21. November 2022, with Paushali Lass und Gaurav Sharma

Germany’s and Berlin’s food scene is rich in people and projects that bring together diverse cultures, recipes, traditions and ingredients. Therefore, in the November kitchen meetup, we explored the topic of “Indian food culture” and the incredible diversity of its cuisine. For the event, we invited Paushali Lass from “The mustard table – food & culture workshops” and Gaurav Sharma from restaurant Bahadur in Berlin.

We learned that India is not only a large country, but its food culture is also strongly influenced by the colonial era, numerous religions and different climates. First, Paushali Lass gave us an overview on the history and geography of the country and then linked it to its food culture. For example, although food is traditionally eaten seasonally in all parts of India, the variety is much greater in the north than in the south due to the different seasons. Starting in the 16th century, various invaders and settlers came to India repeatedly in search of spices, a safe place to live or natural resources. This included people from Persia, Greece, Turkey, England, France, Denmark, Portugal and a Jewish communities. In particular, the influence of the Portuguese can still be noted strongly today: they brought cashew nuts, chillies, potatoes, tomatoes, vinegar and pork to the country.


Nationally known dishes such as biryani, differ in their preparation, depending where you are.
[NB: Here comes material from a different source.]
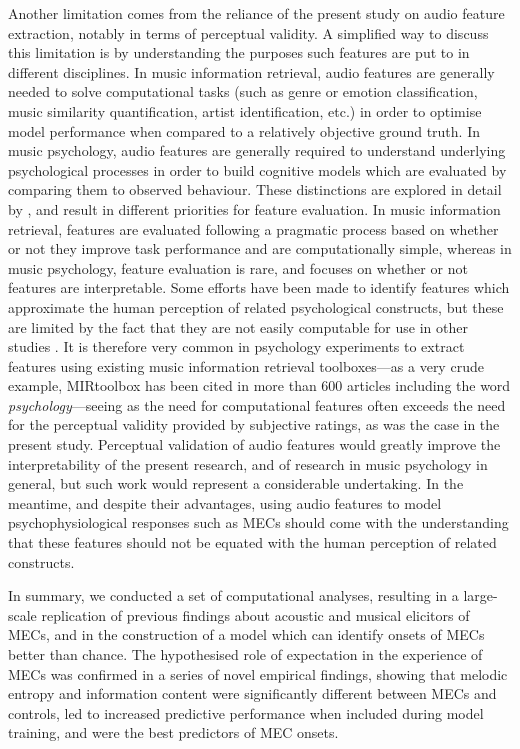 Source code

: Another limitation comes from the reliance of the present study on audio feature extraction, notably in terms of perceptual validity. A simplified way to discuss this limitation is by understanding the purposes such features are put to in different disciplines. In music information retrieval, audio features are generally needed to solve computational tasks (such as genre or emotion classification, music similarity quantification, artist identification, etc.) in order to optimise model performance when compared to a relatively objective ground truth. In music psychology, audio features are generally required to understand underlying psychological processes in order to build cognitive models which are evaluated by comparing them to observed behaviour. These distinctions are explored in detail by \textcite{aucouturier2012,aucouturier2013}, and result in different priorities for feature evaluation. In music information retrieval, features are evaluated following a pragmatic process based on whether or not they improve task performance and are computationally simple, whereas in music psychology, feature evaluation is rare, and focuses on whether or not features are interpretable. Some efforts have been made to identify features which approximate the human perception of related psychological constructs, but these are limited by the fact that they are not easily computable for use in other studies \parencite[e.g.,][]{aljanaki2018,friberg2014}. It is therefore very common in psychology experiments to extract features using existing music information retrieval toolboxes---as a very crude example, MIRtoolbox \parencite{lartillot2008} has been cited in more than 600 articles including the word \emph{psychology}---seeing as the need for computational features often exceeds the need for the perceptual validity provided by subjective ratings, as was the case in the present study. Perceptual validation of audio features would greatly improve the interpretability of the present research, and of research in music psychology in general, but such work would represent a considerable undertaking. In the meantime, and despite their advantages, using audio features to model psychophysiological responses such as MECs should come with the understanding that these features should not be equated with the human perception of related constructs.

In summary, we conducted a set of computational analyses, resulting in a large-scale replication of previous findings about acoustic and musical elicitors of MECs, and in the construction of a model which can identify onsets of MECs better than chance. The hypothesised role of expectation in the experience of MECs was confirmed in a series of novel empirical findings, showing that melodic entropy and information content were significantly different between MECs and controls, led to increased predictive performance when included during model training, and were the best predictors of MEC onsets.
North Indian food, especially Punjabi is known for thick and rich sauces, the use of nuts and dairy products. Only in the East, in the Kolkata Biryani, in addition to saffron and boiled eggs, potatoes also end up in the pot. Seasonal ingredients were and still are usually the cheapest choice. In addition, many people in India also grew their own vegetables in the garden. “Farm to table” is therefore a big part of the local cuisine. With the introduction of supermarkets, this has changed a lot in recent years. Currently, however, there are many efforts by local chefs to bring back the traditional culture.

Gaurav Sharma from Bahadur explained to us the special preparation in the tandoor oven, typically for North Indian cuisine, which he also uses in their restaurant. The spherically shaped clay ovens, used in their form since 2500 BC, can reach temperatures of up to 350°C. Traditionally, a wood fire is lit inside, which slowly turns to charcoal, similar to a campfire, and releases heat evenly over the embers. The heat is stored in the thick ceramic walls for a longer period of time and is released to the food indirectly. Bread such as naan can be baked directly on the wall, soups or stews can be cooked vertically in the middle.

Afterwards, we went into the kitchen together: we were able to taste the most popular spices, such as turmeric and asafoetida in different qualities. We also learned more about the roasting technique, which enhances their different flavors.